(Dataset records)
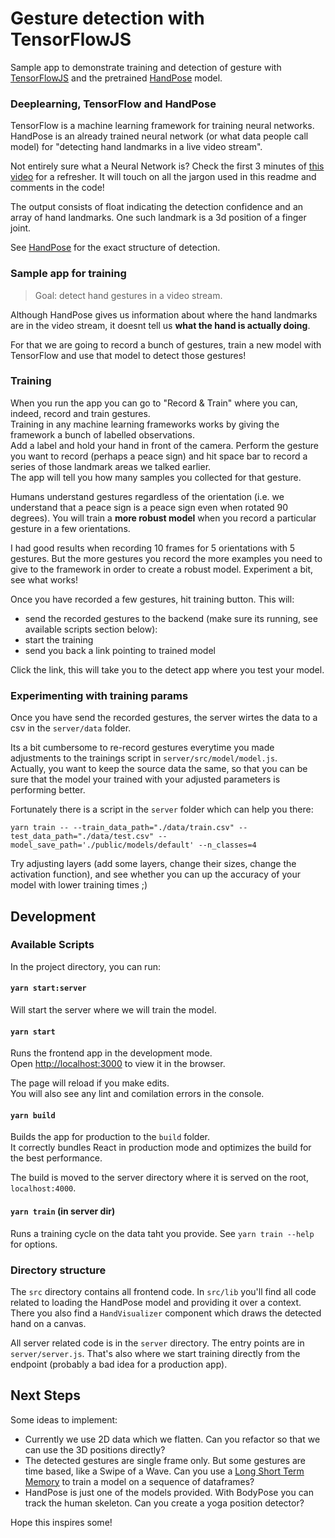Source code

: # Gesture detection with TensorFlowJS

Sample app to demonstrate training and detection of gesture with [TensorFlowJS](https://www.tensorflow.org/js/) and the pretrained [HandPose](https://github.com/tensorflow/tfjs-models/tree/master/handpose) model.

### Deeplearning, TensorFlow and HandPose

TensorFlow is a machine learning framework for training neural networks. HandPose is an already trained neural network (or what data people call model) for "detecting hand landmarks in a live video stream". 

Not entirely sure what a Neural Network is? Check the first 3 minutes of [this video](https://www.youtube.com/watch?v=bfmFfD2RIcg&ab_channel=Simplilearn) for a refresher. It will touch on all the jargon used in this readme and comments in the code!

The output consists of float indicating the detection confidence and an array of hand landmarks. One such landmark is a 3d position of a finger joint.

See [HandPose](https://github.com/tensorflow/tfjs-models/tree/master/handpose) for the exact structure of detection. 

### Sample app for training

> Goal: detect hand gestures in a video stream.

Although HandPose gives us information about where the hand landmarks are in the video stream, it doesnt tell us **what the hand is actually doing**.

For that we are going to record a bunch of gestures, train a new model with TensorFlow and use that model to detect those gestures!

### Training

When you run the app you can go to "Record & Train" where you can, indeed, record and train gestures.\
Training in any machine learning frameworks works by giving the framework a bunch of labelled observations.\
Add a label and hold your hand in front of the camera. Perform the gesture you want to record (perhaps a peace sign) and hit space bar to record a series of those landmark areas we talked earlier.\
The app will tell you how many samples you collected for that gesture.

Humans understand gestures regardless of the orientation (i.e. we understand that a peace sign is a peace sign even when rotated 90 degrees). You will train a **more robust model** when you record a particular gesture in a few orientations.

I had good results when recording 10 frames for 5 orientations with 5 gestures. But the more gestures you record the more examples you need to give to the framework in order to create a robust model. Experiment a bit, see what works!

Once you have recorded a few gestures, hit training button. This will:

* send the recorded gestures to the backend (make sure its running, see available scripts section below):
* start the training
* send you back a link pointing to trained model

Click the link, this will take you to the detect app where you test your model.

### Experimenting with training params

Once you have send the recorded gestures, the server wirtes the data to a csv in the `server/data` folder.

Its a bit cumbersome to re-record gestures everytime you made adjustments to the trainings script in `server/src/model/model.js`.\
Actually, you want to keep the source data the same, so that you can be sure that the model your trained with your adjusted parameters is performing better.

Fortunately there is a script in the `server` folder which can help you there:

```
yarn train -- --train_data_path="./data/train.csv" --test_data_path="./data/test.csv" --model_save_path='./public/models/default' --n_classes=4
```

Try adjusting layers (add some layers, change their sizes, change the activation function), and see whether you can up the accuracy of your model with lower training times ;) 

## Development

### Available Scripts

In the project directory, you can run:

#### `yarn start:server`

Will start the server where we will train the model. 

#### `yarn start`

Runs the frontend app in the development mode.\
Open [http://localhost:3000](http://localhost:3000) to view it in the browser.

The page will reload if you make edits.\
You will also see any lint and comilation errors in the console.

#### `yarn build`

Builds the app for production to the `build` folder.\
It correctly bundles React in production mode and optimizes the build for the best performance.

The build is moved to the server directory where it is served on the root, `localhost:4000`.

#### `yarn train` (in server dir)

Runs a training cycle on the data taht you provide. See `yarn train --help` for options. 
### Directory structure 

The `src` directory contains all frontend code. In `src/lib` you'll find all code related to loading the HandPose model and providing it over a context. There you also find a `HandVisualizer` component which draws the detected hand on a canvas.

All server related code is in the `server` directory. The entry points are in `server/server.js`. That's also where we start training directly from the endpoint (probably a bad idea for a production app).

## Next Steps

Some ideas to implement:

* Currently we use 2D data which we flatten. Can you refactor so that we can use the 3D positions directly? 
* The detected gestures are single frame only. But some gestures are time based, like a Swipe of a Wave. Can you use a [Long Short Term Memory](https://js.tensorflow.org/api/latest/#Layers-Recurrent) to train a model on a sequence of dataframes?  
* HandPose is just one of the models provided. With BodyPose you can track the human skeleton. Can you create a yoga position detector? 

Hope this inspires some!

- **Problem description**
Could you return exactly the lines above from the line with "recorded gestures to" to the line with "Its a bit cumbersome", both included, and nothing else?

- **Written solution**
* send the recorded gestures to the backend (make sure its running, see available scripts section below):
* start the training
* send you back a link pointing to trained model

Click the link, this will take you to the detect app where you test your model.

### Experimenting with training params

Once you have send the recorded gestures, the server wirtes the data to a csv in the `server/data` folder.

Its a bit cumbersome to re-record gestures everytime you made adjustments to the trainings script in `server/src/model/model.js`.\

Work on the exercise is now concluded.